French multinational Veolia, the largest private water corporation in the world, is going through a rough patch as the world is wising up to its nefarious ways. Involved in numerous scandals across the globe, Veolia first entered the global spotlight in early 2016, when it was implicated as a culprit in the Flint water crisis.
The company was hired a year prior by the city to help improve drinking water quality following complaints regarding taste, odor and discoloration after Flint switched from using Detroit’s water supply to using water from the Flint river as a cost-cutting measure in April 2014. It was later revealed that the river water corroded the city’s lead pipes, causing an increase in lead levels in the water so as to qualify it as “toxic waste” according to EPA classifications.
Despite the obvious negative fallout resulting from the switch, Veolia published a report in March 2015 and even made a public presentation claiming the city’s water was safe to drink in accordance with Environmental Protection Agency (EPA) regulations. The report only mentioned corrosion control measures to rectify discoloration without once referring to elevated lead levels, despite the fact that the EPA had already identified lead contamination as a serious hazard by then.
In June this year, a lawsuit was issued against Veolia, along with a formal complaint by Michigan’s attorney general Bill Schuette. The complaint stated that due to its negligence, Veolia “totally failed to identify the problem, made no effort to understand the root cause, and recommended measures that made the situation far worse.” In fact, the lawsuit argues the report’s claims were fraudulent, that Veolia knew the findings were false and allowed the situation to worsen. Veolia was quick in refuting the allegations levied against it in a press statement, calling the lawsuit “outrageous” and the allegations “false, inaccurate, and unwarranted.”
With Flint, we are opening a new chapter of corporate malfeasance. If the traditional boogeymen of yore were the likes of Big Pharma, Big Oil or Big Agro, Veolia shows the devil-may-care attitude of a corporation tasked with the most basic on needs: water supply. And make no mistake, Veolia’s crooked ways do not stop in Flint.
While the outcome of the Flint lawsuit is yet to be determined, Veolia’s record of scandals in my home country of Lithuania offers another revealing glimpse into the company and its subsidiaries’ modus operandi. In 2002, Veolia, through its subsidiary Dalkia, won a 15-year lease agreement transferring the heating infrastructure of Vilnius and nine other cities to the French company. When in March 2015 Remigijus Šimašius replaced Arturas Zuokas as mayor of Vilnius, the new administration called foul on the details of the lease agreement and launched an investigation into the past and present activities of Veolia/Dalkia.
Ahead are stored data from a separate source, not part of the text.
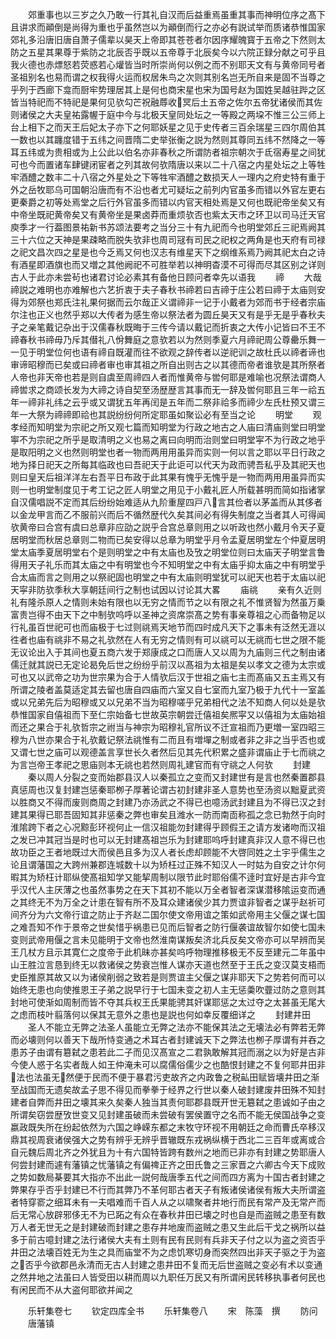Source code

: <!-- { "loadSidebar": true } -->
　　郊重事也以三岁之久乃敢一行其礼自汉而后益重焉虽重其事而神明位序之髙下且讲求而顚倒是尚得为重也乎虽然岂以为顚倒而行之亦必有説试举而质诸恭惟国家郊礼多沿唐旧唐自萧子儒辈以昊天上帝即其苍苍者尔因序耀魄寳于五帝之下然则太防之五星其果尊于紫防之北辰否乎既以五帝尊于北辰矣今以六院正録分献之可乎且我火德也赤熛怒若荧惑若心爟皆当时所崇尚何以例之而不别耶天文有与黄帝同号者圣祖别名也易而谓之权我得火运而权居朱鸟之次则其别名岂无所自来是固不当尊之乎列于西廊下龛而厨牢势理居其上是何也商宋星也宋为国号赵为国姓吴越驻跸之区皆当特祀而不特祀是果何见欤勾芒祝融蓐收冥后土五帝之佐尔五帝犹诸侯而其佐则诸侯之大夫皇祐露幄于庭中今与北极天皇同处坛之一等殿之两垜不惟三公三师上台上相下之而天王后妃太子亦下之何耶妖星之见于史传者三百余瑞星三四尔周伯其一数也以其躔度错于五纬之间晋隋二史举张衡之説为然则其尊同五纬不然降之一等耳五纬或为贵相或为上公此以伯名亦非春秋之所谓防者祖宗朝次于氐宿寿星之间犹可也今而置诸车肆键闭宦者之列其故何欤隋唐以来以二十八宿之内星处坛之上等牲牢酒醴之数丰二十八宿之外星处之下等牲牢酒醴之数损天人一理内之府史特有重于外之岳牧耶乌可国朝沿唐而有不沿也者尤可疑坛之前列内官虽多而错以外官左更右更秦爵之初等处焉堂之后行外官虽多而错以内官天相处焉是又何也既祀帝坐矣又有中帝坐既祀黄帝矣又有黄帝坐是果卤莽而重烦欤否也紫太天市之环卫以司马迁天官庾季才一行葢图景祐新书苏颂法要考之当分三十有九祀而今也明堂郊丘三祀焉阙其三十六位之天神是果疎略而脱失欤非也周司冦有司民之祀权之两角是也天府有司禄之祀文昌次四之星是也今乏焉又何也汉志有维星天下之纲维系焉乃阙其祀太白之诗有酒星即酒旗也而又増之其他阙祀不可胜举若以神明杳漠不可得而尽其区别之详则古人于此亦未尝茍也诸君讨论必素其有备他日顾问者幸先以语我
　　禘
　　大哉禘説之难明也亦难解也六艺折衷于夫子春秋书禘若曰吉禘于庄公若曰禘于太庙则安得为郊祭也郑氏注礼果何据而云尔哉正义谓禘非一记于小戴者为郊而书于经者宗庙尔注也正义也然乎郑以大传者为感生帝以祭法者为圆丘昊天又有是乎无是乎春秋夫子之亲笔戴记杂出于汉儒春秋既晦于三传今请以戴记而折衷之大传小记皆曰不王不禘春秋书禘毋乃斥其僣礼八佾舞庭之意欤若以为然则季夏六月禘祀周公尊罍乐舞一一见于明堂位何也语有禘自既灌而往不欲观之辞传者以逆祀训之故杜氏以禘者谛也审谛昭穆而已矣或曰禘者审也审其祖之所自出则古之以其德而帝者谁欤是其所祭者人帝也非天帝也若是则自虞至周禘四人者而惟黄帝与喾何耶是难喻也况祭法谓商人禘喾求之商颂长发为大禘之诗自契至汤歴歴言其事而无一辞及喾何耶且三年一祫五年一禘非礼纬之云乎或又谓犹五年再闰是五年而二祭非祫多而禘少左氏杜预又谓三年一大祭为禘禘即祫也其説纷纷何所定耶虽如聚讼必有至当之论
　　明堂
　　观孝经而知明堂为宗祀之所又观七篇而知明堂为行政之地古之人庙曰清庙则堂曰明堂寕不为宗祀之所乎是取清明之义也易之离曰向明而治则堂曰明堂寜不为行政之地乎是取阳明之义也然则明堂也者一物而两用用虽异而实则一何以言之耶以平日行政之地为择日祀天之所每其临政也曰吾祀天于此讵可以代天为政而骋吾私乎及其祀天也则曰皇天后祖洋洋左右吾平日布政于此其果有愧乎无愧乎是一物而两用用虽异而实则一也明堂制度见于考工记之匠人明堂之用见于小戴礼匠人所载甚明而简如指诸掌自汉儒唱説不定而其后纷纷始难适从九阶重屋四戸八言其俭者以茅盖而从其侈者以金龙甲言而乙不服前兴而后不循然歴代久矣其间必有得失制度之当者其人可得闻欤黄帝曰合宫有虞曰总章非应劭之説乎合宫总章则用之以听政也然小戴月令天子夏居明堂而秋居总章则二物而已矣安得以总章为明堂乎月令孟夏居明堂左个仲夏居明堂太庙季夏居明堂右个是则明堂之中有太庙也及攷之明堂位则曰太庙天子明堂言鲁得用天子礼乐而其太庙之中有明堂也今不知明堂之中有太庙乎抑太庙之中有明堂乎合太庙而言之则用之以祭祀固也明堂之中有太庙则明堂犹可以祀天也若于太庙以祀天寜非防欤季秋大享朝廷间行之制也试因以讨论其大畧
　　庙祧
　　亲有久近则礼有隆杀原人之情则未始有限也以无穷之情而节之以有限之礼不惟贤智为然虽万乗富贵岂得不由天下之中制欤呜呼以圣神之资席崇髙之势有事亲尊祖之心而备物足以行礼虽百世祀可也而庙极于七过则祧焉天地节而四时成凡天下之事未有泛然无涯以徃者也庙有祧非不易之礼欤然在人有无穷之情则有可以祧可以无祧而七世之限不能无议论出入于其间也夏五商六发于郑康成之口而唐人又以周为九庙则三代之制由诸儒迁就其説已无定论曷免后世之纷纷乎前汉以髙祖为太祖是矣以孝文之德为太宗或可也又以武帝之功为世宗果为合于人情欤后汉于世祖之庙七主而髙庙又五主焉又有所谓之陵者盖莫适定其去留也唐自四庙而六室又自七室而九室乃极于九代十一室盖或以兄弟先后为昭穆或又以兄弟不当为昭穆嗟乎兄弟相代之法不知商人何以处是欤恭惟国家自僖祖而下至仁宗始备七世故英宗朝尝迁僖祖矣熈寜又以僖祖为太庙始祖而还之果合于礼欤哲宗之祔当与神宗为昭穆礼官所议不迁宣祖而乃更増一室四昭三穆为八世亦果合于礼欤戴记祭法祧惟有二而且有増墠之制或者非之非之当乎否也或又谓七世之庙可以观德盖言享世长久者然后见其先代积累之盛非谓庙止于七而祧之为言岂帝王孝祀之思庙则本无祧也若然则周礼建官而有守祧之人何欤
　　封建
　　秦以周人分裂之变而始郡县汉人以秦孤立之变而又封建世有是言也然秦置郡县真惩周也汉复封建岂惩秦耶栁子厚著论谓古初封建非圣人意势也至汤资以黜夏武资以胜商又不得而废则商周之封建乃亦汤武之不得已也噫汤武封建且为不得已汉之封建其果得已耶吾固知其非惩秦之弊也审矣且潍水一防而南靣称孤之念已勃然于向时淮隂跨下者之心况黥彭环视何止一信汉祖能勿封建得乎顾假王之请方发诸吻而汉祖之发已冲其冠当是时也可以无封建髙祖岂乐为封建耶呜呼封建真非汉人意不得已也故功臣之王者地既过大而侯邑且多为汉人者长虑却顾能不大啓同姓之土宇乎儒生之论且谓藩国之大跨州兼郡连城数十以为矫枉过正殊不知汉人一时姑为自安之计尔何暇其为矫枉计耶纵使髙祖知学又能挈周制以限节此时耶俗儒不逹时宜好是古非今宜乎汉代人主厌薄之也虽然事势之在天下其初不能以万全者智者深谋潜移隂运变而通之其终无不为万全之计患在智有所不及耳众建诸侯少其力贾谊非智者之谋乎赵祈可间齐分为六文帝行谊之防止于齐赵二国尔使文帝用谊之策如武帝用主父偃之谋七国之难吾知不作于景帝之世矣惜乎祸患已见而后智者之防行偃袭谊故智尔如使七国未变则武帝用偃之言未见能明于文帝也然淮南谋叛矣济北兵反矣文帝亦可以早辨而吴王几杖方且示其寛仁之度帝于此机昧亦甚矣呜呼物理推移极无不反至建元二年虽中山王胜泣言恳到终无以救诸侯之势衰岂惟人谋亦天道也然至于王氏之变汉莫支梧而史臣推原其故又以为诸侯削弱之致若是则贾谊主父偃之谋非耶天下之势若何而可以始终无患也向使推恩王子弟之説早行于七国未变之初人主无惩羮吹虀过防之意则其封地可使渐如周制而皆不夺其兵权王氏果能骋其奸谋耶惩之太过夺之太甚虽无尾大之虑而枝叶翦落何以保其无意外之患也是説也何如幸反覆细详之
　　封建井田
　　圣人不能立无弊之法圣人虽能立无弊之法亦不能保其法之无壊法必有弊若无弊而必壊则何以善天下哉所恃变通之术耳古者封建诚天下之弊法也栁子厚谓有并吞之患苏子由谓有簒弑之患若此二子而见汉髙宣之二君孰敢解其冠而溺之以为好是古非今使人惑于名实者哉人如王仲淹未可以腐儒俗儒少之也酷恨封建之不复何耶井田非法也法虽无然便于民而不便于暴君污吏故齐之内政鲁之税畆田赋皆壊井田之渐至战国而无遗矣故孟子思不得见而拳拳于经界之行世以秦人破封建废井田殊不知封建者自弊而井田之壊其来久矣秦人独当其责何耶郡县既开世无簒弑之患诚如子由之所谓矣窃尝歴攷世变又见封建虽破而未尝破有罢侯置守之名而不能无侯国战争之变嬴政既失所在纷起依然为六国之峥嵘东都之末牧守环视不用朝廷之命而曹氏卒移汉鼎其视周衰诸侯强大之势有辨乎无辨乎晋辙既东戎祸纵横于西北二三百年或离或合自元魏后周北齐之外犹且为十有六国特皆跨有数州之地而已非亦有封建之势耶唐人何尝封建而遽有藩镇之忧藩镇之有偏禆正齐之田氏鲁之三家晋之六卿古今天下成败之势如数局棊要其大指亦不出此一説何哉唐季五代之间而四方离为十国古者封建之弊果存乎否乎封建已不行而其弊乃不革何耶古者天子有叛诸侯诸侯有叛大夫所谓盗者特穿窬之细耳未有一夫唱难而千百人从之以啸聚者井地行而民有常产及无常产而后无常心放辟邪侈无不为已跖之有众在春秋井田已壊之时也自是而盗贼之患至有数万人者无世无之是封建破而封建之患存井地废而盗贼之患又生此后干戈之祸所以益多于前古噫封建之法行诸侯大夫有土则有民有民则有兵非天子付之以为盗之资否乎井田之法壊百姓无为生之具而庙堂不为之虑饥寒切身而突然四出非天子驱之于为盗之否乎今欲郡邑永清而无古人封建之患井田不复而无后世盗贼之变必有术以变通之然井地之法虽曰人皆受田以耕而周以九职任万民又有所谓闲民转移执事者何民也有闲民而不从大盗何耶欲并闻之














　　乐轩集卷七
　　钦定四库全书
　　乐轩集卷八
　　宋　陈藻　撰
　　防问
　　唐藩镇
What they found – Lithuania’s arguably biggest corruption scandal – was harrowing.
That contract was exposed as being the result of corruption and palm-greasing, and was enforced through intimidation and violence in what amounted to nothing short of a parallel state. Then-mayor of Vilnius, Arturas Zuokas, who was supposed to oversee the company’s dealings, was actually on the take from a local Dalkia subsidiary called the Rubicon Group. In what became known as the “black accounting” case, Rubicon was accused of regularly bribing politicians, including Zuokas whose name was listed in illegal accounting books as “Abonentas” (the Subscriber), with sums in the six digit numbers. Although the parliamentary commission involved in the investigation provided an official report asserting that Artūras Zuokas and “Abonentas”were one and the same person, the main investigative body dismissed the report’s findings on the basis that the proofs cited could not be considered “direct evidence.” Thus, after six years of investigation, the case was dropped due to a lack of evidence.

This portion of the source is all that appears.